- What is expected
From the listing below, copy each line that contains the word "String".

- Material provided
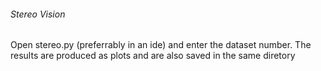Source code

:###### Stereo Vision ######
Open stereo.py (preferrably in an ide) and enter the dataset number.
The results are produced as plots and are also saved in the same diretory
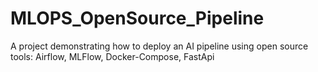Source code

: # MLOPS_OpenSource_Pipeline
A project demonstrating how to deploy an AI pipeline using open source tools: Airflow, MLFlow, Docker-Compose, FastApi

--

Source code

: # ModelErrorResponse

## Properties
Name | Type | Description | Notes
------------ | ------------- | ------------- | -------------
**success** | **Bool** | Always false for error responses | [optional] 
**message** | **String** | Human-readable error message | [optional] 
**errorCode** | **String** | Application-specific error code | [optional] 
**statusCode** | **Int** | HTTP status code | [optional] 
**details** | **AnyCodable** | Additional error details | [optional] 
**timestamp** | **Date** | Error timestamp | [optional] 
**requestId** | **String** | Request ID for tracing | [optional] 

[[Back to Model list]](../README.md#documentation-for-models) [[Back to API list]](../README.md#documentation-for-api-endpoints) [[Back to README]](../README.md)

- Solution
**message** | **String** | Human-readable error message | [optional] 
**errorCode** | **String** | Application-specific error code | [optional] 
**requestId** | **String** | Request ID for tracing | [optional] 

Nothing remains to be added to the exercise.